I hit the 60k mark today, which was a pleasant surprise, as comparatively speaking the 50k milestone wasn’t that long ago. I stand by what I said about writing this novel, in comparison to writing Legion That Was; both are immensely enjoyable, but I have a freedom with character and story here I never really had there. I’m not quite so encumbered or locked down by historical fact, and as such, writing this novel hasn’t drained me or burnt me out in the same way. This time round I’m balancing novel work with a full-time job, as well as all the basic real life commitments and responsibilities of a 26 year old, and while I often lose a frustrating amount of my time to write, I’m still making pleasantly good progress despite that fact.

But in honour of this little milestone, I thought I’d share with you a few things I’ve been reading for the process, both for straight-up research reasons and also to simply get my head into the zone it needs for this story.

This is by no means an exhaustive list – there are far more entries in both categories that I’m not going to bother listing here, for fear of losing you all – but these, in my opinion, are the auto-includes.

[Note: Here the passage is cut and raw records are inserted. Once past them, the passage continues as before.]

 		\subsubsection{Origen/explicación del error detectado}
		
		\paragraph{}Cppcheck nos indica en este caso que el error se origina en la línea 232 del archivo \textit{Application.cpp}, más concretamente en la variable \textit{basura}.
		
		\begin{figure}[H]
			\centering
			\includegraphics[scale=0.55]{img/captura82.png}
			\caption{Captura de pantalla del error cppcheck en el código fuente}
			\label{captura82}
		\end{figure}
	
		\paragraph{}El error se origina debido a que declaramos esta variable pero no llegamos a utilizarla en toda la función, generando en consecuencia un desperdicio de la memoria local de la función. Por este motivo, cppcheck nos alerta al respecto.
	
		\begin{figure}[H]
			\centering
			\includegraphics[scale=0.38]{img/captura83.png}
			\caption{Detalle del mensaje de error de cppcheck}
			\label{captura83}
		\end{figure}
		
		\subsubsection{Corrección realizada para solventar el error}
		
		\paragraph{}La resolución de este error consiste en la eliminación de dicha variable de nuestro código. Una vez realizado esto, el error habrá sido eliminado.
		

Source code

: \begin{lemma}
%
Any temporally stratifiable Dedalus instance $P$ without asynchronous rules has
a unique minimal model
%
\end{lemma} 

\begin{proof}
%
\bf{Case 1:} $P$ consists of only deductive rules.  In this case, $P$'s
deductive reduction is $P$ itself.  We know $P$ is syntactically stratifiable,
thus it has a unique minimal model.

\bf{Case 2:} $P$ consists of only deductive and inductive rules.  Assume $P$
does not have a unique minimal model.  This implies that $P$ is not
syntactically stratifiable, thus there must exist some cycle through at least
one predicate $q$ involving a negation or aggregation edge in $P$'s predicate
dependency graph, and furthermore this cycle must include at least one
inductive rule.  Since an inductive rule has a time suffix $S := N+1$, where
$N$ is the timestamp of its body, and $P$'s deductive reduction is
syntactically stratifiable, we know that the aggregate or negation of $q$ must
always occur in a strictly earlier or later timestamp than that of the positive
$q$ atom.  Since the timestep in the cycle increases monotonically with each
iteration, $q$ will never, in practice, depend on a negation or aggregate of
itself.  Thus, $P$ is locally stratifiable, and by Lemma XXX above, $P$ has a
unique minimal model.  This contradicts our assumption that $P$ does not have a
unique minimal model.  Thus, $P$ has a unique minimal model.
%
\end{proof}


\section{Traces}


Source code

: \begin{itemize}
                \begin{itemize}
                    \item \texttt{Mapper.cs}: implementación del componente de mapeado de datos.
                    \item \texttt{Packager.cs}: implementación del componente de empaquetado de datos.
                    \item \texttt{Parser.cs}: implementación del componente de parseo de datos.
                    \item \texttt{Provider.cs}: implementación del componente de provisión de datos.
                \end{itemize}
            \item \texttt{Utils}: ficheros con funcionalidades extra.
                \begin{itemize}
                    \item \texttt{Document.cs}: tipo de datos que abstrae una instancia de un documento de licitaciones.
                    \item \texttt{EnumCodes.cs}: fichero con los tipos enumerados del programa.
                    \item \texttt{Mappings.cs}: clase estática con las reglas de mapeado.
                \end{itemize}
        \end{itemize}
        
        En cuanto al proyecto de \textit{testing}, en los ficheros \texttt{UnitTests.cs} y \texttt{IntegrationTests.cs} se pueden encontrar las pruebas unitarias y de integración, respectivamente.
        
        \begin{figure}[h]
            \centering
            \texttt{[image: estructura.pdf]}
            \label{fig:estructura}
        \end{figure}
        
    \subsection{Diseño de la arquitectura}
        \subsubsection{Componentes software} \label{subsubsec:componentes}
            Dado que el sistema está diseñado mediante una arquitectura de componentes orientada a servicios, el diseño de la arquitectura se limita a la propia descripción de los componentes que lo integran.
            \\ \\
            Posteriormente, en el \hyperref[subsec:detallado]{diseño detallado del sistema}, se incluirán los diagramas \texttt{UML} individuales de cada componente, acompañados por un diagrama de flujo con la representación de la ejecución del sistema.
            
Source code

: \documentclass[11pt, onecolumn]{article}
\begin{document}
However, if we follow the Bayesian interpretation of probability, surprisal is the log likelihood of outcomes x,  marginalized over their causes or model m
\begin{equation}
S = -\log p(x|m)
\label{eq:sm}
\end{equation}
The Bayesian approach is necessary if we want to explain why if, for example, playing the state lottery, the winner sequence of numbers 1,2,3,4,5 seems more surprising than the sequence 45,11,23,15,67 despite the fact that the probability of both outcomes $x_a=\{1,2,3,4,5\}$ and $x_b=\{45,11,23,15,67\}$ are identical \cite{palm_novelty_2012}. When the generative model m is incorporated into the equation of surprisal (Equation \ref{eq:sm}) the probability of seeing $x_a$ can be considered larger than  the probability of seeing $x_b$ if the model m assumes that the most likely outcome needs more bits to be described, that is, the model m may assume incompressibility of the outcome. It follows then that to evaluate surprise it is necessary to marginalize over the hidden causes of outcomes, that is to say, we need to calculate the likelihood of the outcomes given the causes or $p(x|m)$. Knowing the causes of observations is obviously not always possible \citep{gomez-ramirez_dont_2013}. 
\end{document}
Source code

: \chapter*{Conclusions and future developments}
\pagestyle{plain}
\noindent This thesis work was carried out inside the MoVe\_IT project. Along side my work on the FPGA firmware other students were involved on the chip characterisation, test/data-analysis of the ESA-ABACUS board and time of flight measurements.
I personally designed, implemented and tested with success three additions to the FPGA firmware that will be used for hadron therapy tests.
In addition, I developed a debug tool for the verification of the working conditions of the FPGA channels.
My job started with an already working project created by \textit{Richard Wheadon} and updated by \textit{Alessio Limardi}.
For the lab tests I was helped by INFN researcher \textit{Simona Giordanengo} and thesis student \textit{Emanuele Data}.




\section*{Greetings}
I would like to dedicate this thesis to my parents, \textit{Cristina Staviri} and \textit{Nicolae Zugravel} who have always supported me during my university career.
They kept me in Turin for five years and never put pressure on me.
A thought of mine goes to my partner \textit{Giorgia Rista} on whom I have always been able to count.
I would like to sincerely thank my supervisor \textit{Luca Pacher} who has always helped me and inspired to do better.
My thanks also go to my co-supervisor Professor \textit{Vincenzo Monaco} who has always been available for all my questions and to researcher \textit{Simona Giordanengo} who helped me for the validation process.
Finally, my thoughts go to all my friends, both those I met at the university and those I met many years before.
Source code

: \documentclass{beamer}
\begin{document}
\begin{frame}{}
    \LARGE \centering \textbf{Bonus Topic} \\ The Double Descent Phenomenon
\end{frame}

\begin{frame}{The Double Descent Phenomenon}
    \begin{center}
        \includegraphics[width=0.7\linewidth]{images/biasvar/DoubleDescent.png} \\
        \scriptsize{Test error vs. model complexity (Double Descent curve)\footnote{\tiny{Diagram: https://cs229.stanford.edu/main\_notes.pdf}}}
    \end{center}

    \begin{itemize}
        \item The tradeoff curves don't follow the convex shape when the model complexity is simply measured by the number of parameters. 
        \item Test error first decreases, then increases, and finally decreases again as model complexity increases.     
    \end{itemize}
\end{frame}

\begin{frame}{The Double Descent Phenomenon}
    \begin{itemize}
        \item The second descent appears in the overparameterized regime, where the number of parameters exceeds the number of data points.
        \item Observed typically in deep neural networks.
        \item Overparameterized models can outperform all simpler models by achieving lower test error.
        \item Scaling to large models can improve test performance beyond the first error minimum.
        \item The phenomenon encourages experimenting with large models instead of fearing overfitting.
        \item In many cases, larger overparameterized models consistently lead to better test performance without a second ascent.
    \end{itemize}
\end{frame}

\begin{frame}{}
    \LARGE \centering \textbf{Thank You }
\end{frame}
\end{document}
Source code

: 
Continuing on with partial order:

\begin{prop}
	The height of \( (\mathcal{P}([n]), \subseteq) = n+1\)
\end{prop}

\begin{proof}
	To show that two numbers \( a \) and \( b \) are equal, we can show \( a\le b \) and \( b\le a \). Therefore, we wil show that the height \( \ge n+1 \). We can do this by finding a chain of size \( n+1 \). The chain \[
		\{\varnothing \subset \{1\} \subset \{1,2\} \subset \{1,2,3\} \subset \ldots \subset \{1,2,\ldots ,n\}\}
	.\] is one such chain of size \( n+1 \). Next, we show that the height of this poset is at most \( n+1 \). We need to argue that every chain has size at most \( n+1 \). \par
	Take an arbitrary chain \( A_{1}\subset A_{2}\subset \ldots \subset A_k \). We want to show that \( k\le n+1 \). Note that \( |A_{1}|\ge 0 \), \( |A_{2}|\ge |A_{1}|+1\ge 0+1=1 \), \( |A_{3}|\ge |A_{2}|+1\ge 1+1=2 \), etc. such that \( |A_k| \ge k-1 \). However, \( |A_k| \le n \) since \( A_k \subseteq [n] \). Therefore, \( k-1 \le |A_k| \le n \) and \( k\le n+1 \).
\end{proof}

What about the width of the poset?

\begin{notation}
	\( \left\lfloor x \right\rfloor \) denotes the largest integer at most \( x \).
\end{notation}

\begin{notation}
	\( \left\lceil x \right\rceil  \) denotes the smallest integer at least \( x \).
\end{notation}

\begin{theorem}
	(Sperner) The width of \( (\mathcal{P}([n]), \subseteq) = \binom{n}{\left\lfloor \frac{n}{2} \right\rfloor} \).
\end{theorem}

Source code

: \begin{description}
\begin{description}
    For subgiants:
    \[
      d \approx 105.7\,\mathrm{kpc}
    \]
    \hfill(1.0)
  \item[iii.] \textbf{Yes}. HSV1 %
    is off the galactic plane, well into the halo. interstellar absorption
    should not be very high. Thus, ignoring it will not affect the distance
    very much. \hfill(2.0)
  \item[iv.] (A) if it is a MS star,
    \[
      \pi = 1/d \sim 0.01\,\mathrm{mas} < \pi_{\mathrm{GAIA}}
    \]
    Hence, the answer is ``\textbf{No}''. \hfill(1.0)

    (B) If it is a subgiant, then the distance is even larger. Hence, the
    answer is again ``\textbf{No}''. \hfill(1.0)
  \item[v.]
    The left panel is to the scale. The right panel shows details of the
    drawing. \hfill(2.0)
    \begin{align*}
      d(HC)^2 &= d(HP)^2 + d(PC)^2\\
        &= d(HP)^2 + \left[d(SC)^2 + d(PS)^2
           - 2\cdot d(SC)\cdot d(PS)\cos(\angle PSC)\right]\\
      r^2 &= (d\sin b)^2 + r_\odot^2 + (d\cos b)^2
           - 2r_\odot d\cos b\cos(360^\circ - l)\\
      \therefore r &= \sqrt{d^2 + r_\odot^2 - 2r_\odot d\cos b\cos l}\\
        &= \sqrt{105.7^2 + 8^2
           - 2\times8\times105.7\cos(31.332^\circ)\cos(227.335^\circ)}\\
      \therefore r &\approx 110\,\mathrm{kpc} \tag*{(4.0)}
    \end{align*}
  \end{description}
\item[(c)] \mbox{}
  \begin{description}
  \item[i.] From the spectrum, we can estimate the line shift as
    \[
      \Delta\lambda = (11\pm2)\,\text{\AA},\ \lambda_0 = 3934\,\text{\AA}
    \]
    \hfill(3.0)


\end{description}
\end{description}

The Argonautica (well, all of them)

I mean, I could hardly not start the journey with these, could I? The quintessential sources on Jason and his quest for the Fleece, the renditions of the Argonautica were the first books I picked up when planning the outline of Shadow. Apollonius of Rhodes’ version is by far the most well-known and detailed – and, subsequently, the version most authors and retellers use to ‘remix’ the story of Jason – but I think too many people sleep on the other two, lesser-known ones. The Valerius Flaccus version, that came many centuries later, is an interesting reimagining of the quest with Roman instead of Greek values, while the Orphic version (like all the Orphic hymns and poems) gives a hauntingly poetic dimension to the tale, as well as an intriguing differing perspective.

Euripides – Medea

Again, not so much an ‘I ought to…’ but a ‘how could I ever do this justice if I didn’t…’ Everyone’s favourite magic-wielding child-killer plays a pivotal role in the story, defying her (arguably more powerful) tyrannical father to help Jason get his wish, before accompanying him back to Greece in time for a Fatal Attractionesque marital breakdown. And yet, in Apollonius at least, Medea has a disproportionate amount of page time compared to some of the other characters and events. Other parts of her story get told in other places – this play, most obviously, as well as others – though in modern culture, our favourite Colchian witch has a tendency to be reduced to a lovesick cliché (lame) or worse, a cultural template for overemotional scorned women and hysteria (laaaaaaaaaame). I’ve a lot of work to do for Part III of Shadow, but I know for sure that our wonderfully problematic Medea is going to be right at the heart of it.

Also, side note – Rosie Hewlett (of Medusa fame) will be releasing a novel in 2024 that is all about Medea. I’ve talked to her about it, and it’s going to be ace. Buy it when it drops, and thank me later.

Euripides The Heracles ‘Cycle’

‘Cycle’ is my own term, hence the inverted commas, but it’s worth explaining. Amongst many other masterpieces, Euripides wrote three very important plays about H-bomb himself, which while being pivotal, aren’t the most well-known or well-trumpeted in comparison to his other works: Heracles, Children of Heracles, and Alcestis. Each touches a part of the big man’s life that is similarly pivotal, but also, in comparison to his greatest hits, similarly overlooked. Heracles was a lot more than just the Twelve famous Labours he committed, even if those are the deeds for which he is remembered most for. But a great deal happens in his life, both before and after they take place, that defines him as a person just as much. Heracles visits the darkest day of his life – when Hera drove him mad, making him turn his young children into pincushions with his deadly archery skills and then deal with the fallout.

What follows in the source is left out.